=== RECORDED DATA ===
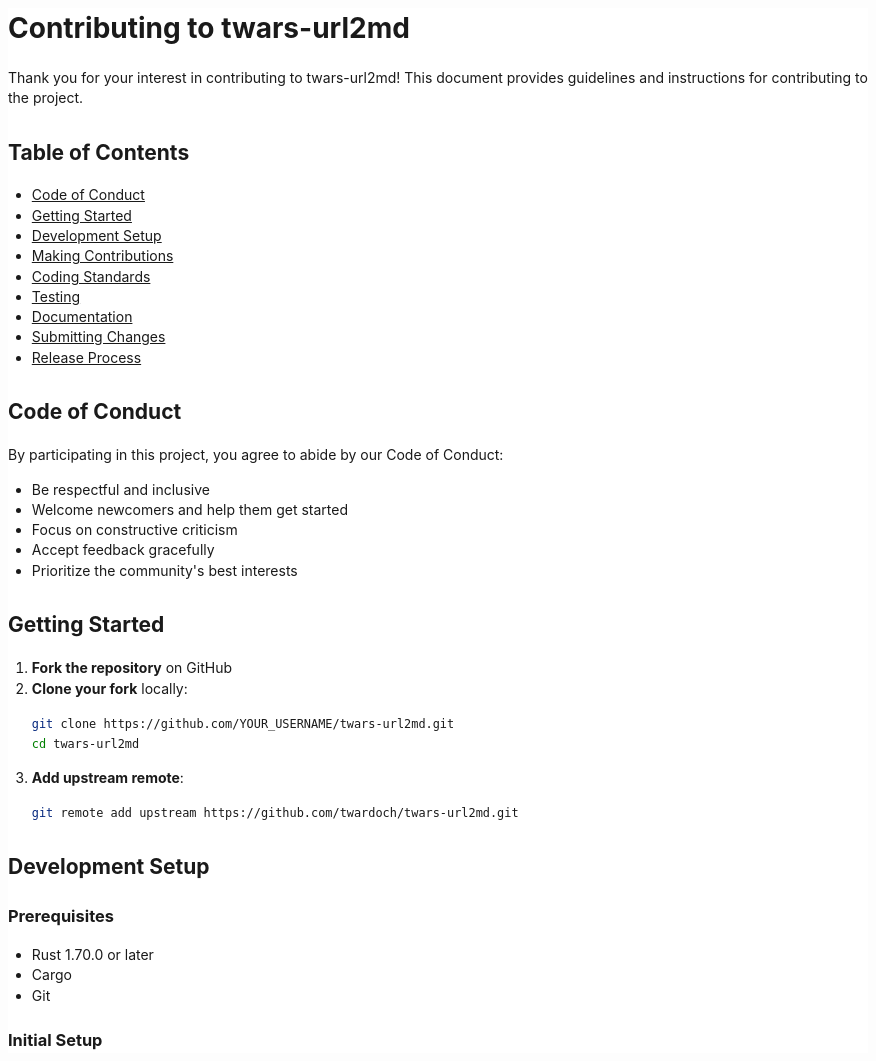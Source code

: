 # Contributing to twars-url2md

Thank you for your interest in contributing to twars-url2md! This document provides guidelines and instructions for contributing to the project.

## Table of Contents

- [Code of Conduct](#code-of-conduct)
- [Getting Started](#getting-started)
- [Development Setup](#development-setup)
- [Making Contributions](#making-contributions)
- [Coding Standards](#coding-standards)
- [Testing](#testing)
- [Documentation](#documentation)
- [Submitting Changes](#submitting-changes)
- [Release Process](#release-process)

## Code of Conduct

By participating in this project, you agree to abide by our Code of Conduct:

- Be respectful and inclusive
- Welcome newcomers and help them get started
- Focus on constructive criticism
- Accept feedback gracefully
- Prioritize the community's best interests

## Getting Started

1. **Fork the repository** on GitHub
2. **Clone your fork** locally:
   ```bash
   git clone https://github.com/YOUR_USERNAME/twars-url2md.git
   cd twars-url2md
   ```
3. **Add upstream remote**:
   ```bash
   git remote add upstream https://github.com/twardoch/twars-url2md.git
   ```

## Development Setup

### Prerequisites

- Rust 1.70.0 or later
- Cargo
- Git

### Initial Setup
===
▶ _WHAT YOU NEED TO DO_:
Print exactly the lines above, between the one holding "# Contributing to twars-url2md" and the one holding "- [Testing](#testing)", inclusive, and nothing besides.

▶ _SOLUTION FOR THIS EXERCISE_:
: # Contributing to twars-url2md

Thank you for your interest in contributing to twars-url2md! This document provides guidelines and instructions for contributing to the project.

## Table of Contents

- [Code of Conduct](#code-of-conduct)
- [Getting Started](#getting-started)
- [Development Setup](#development-setup)
- [Making Contributions](#making-contributions)
- [Coding Standards](#coding-standards)
- [Testing](#testing)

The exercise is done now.